First, let’s talk about the jellyfish. Why is there a cute jellyfish? Who picked it? Is this a Kuragehime crossover? Those were my thoughts when it appeared. I had to do a double-take to see that Akane keeps a bunch of jellyfish paraphernalia in her flat. I guess she likes ‘em!
Her flat is rather bare, and there’s nothing much to it. The redecoration was pretty, but also sad. My guess is that Akane just moved in, because of her job.
It’s not just the flat. It’s the clothes. The clothes shocked the hell out of me, and I can’t help but think how problematic it is. I’m not really sure if they’re real or just a holograph. Akane walks in front of the mirror with her Inspector attire on, she takes out the control device from a pocket twice, but how can such advanced technology exist? It’s not like she’s changing colors because she was able to switch from pants to a skirt. Holo-fabrics! My guess is that her office attire can change appearances, which would make sense on the field. Also, she changed clothes in public. Real-world customs make that unacceptable, even if the changing is seamless and takes a second to complete. How okay is that?
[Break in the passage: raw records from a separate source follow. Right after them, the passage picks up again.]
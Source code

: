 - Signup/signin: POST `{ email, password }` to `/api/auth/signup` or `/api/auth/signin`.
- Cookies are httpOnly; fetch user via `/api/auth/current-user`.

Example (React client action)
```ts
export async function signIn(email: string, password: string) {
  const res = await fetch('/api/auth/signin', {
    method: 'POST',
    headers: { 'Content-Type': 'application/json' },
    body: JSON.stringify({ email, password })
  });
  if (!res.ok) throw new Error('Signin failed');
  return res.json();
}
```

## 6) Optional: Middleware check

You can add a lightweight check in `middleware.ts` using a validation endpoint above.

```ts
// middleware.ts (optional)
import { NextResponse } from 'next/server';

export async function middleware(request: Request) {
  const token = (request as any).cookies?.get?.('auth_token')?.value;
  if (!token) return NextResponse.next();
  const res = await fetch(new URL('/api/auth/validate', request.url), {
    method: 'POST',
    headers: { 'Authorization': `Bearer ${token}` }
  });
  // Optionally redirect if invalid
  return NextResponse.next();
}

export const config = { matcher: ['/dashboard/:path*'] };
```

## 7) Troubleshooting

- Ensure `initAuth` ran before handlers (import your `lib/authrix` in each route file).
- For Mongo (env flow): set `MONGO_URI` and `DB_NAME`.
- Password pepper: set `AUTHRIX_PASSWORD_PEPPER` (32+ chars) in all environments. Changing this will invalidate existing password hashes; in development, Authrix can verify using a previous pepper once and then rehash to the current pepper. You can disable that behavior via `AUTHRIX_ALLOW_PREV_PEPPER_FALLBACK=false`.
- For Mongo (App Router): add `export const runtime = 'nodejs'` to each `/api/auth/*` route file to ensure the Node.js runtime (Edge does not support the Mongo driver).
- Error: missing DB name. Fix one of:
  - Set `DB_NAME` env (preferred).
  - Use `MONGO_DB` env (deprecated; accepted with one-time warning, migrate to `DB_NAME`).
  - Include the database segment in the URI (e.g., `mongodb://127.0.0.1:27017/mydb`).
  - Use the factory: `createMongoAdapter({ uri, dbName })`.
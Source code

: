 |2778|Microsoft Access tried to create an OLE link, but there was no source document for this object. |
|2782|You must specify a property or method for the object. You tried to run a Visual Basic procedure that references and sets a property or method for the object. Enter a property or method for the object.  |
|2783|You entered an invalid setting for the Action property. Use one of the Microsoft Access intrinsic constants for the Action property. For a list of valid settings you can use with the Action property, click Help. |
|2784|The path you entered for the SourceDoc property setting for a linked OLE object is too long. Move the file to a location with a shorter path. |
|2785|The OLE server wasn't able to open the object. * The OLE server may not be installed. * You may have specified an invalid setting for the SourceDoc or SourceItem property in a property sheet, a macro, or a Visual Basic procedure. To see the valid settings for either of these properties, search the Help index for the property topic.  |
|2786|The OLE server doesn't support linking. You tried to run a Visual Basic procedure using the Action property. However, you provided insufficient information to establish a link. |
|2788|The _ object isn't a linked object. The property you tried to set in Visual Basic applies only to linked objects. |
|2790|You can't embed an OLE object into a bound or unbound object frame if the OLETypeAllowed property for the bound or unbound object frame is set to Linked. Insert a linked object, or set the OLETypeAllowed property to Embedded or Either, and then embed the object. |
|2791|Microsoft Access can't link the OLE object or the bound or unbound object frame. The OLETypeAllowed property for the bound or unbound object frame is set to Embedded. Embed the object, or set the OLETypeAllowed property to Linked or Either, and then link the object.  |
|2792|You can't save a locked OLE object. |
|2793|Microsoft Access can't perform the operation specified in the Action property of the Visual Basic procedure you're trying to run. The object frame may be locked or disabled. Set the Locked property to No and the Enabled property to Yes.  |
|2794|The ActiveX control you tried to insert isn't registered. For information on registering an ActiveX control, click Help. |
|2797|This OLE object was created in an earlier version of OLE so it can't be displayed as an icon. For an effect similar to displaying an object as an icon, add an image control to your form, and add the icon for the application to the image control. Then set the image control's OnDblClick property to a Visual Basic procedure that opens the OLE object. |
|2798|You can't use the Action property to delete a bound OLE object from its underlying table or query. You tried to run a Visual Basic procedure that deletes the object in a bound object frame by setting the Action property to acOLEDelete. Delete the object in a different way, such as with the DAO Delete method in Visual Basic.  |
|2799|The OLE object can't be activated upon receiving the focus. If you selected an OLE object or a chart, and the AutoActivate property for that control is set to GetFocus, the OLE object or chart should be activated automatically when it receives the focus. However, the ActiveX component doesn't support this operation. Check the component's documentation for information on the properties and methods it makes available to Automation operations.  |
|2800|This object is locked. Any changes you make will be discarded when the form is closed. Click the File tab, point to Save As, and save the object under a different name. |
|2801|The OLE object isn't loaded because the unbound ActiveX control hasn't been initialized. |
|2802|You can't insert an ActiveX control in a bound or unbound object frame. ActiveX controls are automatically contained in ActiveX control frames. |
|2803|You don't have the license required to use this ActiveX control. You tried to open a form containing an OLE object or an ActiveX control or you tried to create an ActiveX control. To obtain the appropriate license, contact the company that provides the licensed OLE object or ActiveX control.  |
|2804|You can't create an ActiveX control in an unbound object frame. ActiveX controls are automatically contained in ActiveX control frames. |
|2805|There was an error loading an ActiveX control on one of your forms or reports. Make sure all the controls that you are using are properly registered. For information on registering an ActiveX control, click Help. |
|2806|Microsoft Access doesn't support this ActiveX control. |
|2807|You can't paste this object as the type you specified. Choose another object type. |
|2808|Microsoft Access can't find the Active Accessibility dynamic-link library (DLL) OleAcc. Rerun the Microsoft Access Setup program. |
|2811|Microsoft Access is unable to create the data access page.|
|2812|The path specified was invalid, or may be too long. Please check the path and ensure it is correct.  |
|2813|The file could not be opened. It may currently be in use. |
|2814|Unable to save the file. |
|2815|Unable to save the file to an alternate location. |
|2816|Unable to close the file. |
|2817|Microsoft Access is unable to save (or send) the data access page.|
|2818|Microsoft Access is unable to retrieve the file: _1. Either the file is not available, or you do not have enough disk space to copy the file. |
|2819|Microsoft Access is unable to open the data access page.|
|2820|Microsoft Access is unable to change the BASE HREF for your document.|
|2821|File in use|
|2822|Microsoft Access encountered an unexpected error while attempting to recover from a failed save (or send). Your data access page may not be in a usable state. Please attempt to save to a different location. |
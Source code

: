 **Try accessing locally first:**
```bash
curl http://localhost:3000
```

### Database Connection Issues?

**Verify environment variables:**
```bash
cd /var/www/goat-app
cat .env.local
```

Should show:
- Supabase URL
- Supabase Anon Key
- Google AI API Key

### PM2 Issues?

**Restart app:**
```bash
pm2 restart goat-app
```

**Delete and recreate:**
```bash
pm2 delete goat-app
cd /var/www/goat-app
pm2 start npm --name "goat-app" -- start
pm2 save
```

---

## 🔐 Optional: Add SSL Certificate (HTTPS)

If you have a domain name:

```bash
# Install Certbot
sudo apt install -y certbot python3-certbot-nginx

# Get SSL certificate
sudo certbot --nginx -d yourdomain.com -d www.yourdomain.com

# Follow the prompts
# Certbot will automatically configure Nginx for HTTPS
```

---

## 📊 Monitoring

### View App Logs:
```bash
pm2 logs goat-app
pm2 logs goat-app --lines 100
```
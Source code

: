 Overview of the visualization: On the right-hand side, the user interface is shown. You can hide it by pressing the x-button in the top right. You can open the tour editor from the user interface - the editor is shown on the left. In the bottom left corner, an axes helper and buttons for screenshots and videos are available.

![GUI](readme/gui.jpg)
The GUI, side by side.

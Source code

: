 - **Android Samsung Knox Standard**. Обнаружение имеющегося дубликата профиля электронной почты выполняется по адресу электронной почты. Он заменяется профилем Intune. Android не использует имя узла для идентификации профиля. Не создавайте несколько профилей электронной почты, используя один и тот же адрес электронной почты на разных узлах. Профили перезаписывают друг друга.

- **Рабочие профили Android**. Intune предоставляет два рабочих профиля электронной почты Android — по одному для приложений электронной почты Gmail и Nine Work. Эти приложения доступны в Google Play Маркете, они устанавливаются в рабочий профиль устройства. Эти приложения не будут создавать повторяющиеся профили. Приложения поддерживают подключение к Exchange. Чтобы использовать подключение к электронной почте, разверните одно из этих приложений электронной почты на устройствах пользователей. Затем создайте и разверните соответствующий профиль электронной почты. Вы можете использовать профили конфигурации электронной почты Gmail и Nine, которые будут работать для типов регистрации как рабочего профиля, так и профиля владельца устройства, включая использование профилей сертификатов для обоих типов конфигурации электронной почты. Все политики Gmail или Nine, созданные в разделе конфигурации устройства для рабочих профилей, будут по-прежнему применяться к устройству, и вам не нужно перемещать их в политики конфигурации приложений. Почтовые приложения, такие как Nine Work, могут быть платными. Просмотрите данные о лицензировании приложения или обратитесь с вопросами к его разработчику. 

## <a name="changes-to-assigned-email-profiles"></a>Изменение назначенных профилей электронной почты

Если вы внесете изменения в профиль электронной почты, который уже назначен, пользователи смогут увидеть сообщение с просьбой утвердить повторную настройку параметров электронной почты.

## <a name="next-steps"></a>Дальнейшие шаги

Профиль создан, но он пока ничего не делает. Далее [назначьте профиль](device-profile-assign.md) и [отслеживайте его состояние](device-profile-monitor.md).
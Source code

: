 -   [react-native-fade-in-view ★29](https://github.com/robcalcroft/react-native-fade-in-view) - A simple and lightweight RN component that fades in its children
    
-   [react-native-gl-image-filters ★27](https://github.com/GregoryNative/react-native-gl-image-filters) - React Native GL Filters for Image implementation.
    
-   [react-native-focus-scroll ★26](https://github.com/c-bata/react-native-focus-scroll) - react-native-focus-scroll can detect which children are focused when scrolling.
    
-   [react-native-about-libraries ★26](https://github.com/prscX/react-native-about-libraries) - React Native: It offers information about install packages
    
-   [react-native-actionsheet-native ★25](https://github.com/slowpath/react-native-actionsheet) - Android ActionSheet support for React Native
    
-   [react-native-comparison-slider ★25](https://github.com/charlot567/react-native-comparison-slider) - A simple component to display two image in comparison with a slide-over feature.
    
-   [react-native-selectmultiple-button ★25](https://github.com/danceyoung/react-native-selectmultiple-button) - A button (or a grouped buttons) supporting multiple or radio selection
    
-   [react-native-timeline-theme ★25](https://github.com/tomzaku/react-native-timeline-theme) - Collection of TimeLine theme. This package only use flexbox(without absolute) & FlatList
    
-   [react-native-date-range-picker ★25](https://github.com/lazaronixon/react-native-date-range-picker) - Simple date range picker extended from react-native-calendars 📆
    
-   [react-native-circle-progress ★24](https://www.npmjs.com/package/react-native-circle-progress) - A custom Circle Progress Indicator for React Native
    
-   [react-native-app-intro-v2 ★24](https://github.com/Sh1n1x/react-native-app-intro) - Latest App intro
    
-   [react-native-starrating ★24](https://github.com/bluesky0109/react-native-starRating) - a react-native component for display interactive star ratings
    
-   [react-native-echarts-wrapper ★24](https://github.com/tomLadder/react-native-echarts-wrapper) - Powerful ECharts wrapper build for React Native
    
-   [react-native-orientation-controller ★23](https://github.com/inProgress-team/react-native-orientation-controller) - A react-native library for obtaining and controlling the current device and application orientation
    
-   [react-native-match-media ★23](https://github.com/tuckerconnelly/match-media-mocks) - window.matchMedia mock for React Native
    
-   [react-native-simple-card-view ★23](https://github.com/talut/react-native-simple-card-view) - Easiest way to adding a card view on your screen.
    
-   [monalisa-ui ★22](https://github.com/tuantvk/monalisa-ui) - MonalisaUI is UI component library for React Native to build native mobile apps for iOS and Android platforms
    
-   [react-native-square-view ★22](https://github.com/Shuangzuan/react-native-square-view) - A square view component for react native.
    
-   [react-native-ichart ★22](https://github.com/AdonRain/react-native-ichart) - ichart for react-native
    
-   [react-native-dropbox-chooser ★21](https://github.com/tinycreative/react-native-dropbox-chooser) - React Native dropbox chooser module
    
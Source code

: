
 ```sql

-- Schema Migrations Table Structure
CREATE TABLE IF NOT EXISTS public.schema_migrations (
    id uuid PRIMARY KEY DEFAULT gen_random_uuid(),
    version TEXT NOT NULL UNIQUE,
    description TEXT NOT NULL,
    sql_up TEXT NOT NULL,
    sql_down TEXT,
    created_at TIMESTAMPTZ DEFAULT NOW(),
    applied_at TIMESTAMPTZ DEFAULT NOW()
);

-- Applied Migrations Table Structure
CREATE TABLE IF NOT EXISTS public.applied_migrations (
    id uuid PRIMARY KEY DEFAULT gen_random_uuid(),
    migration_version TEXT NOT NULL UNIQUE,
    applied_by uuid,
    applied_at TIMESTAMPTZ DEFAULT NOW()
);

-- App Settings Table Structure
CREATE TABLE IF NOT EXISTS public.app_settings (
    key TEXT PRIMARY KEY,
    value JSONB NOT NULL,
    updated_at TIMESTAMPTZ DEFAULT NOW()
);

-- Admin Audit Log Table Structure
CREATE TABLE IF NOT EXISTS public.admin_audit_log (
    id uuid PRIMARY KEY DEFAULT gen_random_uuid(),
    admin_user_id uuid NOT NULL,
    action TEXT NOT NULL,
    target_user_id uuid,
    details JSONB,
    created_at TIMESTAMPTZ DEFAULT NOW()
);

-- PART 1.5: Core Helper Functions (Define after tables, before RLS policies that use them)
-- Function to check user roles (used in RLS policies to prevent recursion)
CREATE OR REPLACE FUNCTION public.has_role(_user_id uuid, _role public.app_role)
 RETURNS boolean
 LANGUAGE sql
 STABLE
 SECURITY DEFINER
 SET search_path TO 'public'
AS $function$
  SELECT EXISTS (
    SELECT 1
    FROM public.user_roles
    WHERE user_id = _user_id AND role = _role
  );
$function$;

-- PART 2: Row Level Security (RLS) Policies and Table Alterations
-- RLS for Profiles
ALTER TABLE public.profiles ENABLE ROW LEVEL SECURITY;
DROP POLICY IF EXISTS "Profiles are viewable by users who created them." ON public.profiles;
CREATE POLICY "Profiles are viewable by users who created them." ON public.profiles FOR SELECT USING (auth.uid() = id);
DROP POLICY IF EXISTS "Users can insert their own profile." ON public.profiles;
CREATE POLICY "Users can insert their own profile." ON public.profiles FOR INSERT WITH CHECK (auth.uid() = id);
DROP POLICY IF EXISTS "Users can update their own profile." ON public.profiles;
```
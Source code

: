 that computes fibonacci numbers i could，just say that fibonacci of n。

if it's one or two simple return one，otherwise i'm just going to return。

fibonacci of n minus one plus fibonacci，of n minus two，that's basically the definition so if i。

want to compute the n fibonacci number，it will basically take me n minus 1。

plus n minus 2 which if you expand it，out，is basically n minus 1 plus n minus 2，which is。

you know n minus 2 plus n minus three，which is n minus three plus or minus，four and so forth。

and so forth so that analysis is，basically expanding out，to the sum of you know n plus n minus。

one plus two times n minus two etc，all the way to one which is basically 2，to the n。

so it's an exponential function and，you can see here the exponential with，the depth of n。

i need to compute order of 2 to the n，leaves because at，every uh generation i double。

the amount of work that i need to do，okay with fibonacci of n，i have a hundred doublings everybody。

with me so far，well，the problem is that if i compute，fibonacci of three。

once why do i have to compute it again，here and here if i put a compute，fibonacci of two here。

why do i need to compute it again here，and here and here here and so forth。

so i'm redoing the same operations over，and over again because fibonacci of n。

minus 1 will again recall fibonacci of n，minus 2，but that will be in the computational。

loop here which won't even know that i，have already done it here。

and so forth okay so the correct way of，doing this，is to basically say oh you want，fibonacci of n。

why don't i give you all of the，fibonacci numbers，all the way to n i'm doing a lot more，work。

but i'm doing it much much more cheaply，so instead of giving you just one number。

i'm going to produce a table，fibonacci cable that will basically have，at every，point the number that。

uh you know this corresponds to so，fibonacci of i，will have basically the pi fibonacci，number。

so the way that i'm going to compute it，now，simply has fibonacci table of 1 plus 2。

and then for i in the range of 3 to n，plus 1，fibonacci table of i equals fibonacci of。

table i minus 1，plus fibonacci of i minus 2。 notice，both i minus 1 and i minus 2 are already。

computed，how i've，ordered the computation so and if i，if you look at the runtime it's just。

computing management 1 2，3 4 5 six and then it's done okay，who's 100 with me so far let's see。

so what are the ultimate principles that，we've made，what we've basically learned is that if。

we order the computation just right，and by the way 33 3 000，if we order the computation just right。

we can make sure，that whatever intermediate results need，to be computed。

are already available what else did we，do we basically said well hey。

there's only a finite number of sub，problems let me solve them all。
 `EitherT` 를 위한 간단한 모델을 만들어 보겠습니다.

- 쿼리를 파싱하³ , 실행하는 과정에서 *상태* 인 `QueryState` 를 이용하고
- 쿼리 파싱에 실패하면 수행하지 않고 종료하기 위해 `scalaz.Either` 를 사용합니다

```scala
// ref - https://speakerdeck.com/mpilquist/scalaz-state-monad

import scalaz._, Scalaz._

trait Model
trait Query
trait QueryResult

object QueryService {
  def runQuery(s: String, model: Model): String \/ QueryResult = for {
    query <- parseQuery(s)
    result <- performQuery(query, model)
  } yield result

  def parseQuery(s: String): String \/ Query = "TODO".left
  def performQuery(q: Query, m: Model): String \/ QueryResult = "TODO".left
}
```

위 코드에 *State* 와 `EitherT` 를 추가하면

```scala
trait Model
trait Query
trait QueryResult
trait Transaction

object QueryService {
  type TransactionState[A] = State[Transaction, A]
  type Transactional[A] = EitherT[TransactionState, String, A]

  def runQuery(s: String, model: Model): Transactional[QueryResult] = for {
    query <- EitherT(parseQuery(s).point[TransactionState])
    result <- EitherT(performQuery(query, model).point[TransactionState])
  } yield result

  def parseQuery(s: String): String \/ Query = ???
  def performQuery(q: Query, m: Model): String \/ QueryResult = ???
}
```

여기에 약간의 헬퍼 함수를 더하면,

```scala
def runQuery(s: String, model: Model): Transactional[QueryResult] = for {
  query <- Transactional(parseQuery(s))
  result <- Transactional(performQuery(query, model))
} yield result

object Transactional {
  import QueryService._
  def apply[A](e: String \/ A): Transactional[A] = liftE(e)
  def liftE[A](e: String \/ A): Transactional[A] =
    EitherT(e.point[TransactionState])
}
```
How do these technological advancements affect people? You can make your flat look like anything you want it to be, but isn’t the significance lost when it’s just a hologram? Where have all the interior designers gone? In the real world, the hotel-styled ambiance would require special care and attention, but Akane gets it from a simple voice command. What about clothes? Do people not miss putting them on? I like putting on clothes. It’s like preparing for battle, a ritual of sorts.
Also, the production committee is totally lying. This show is totally moe.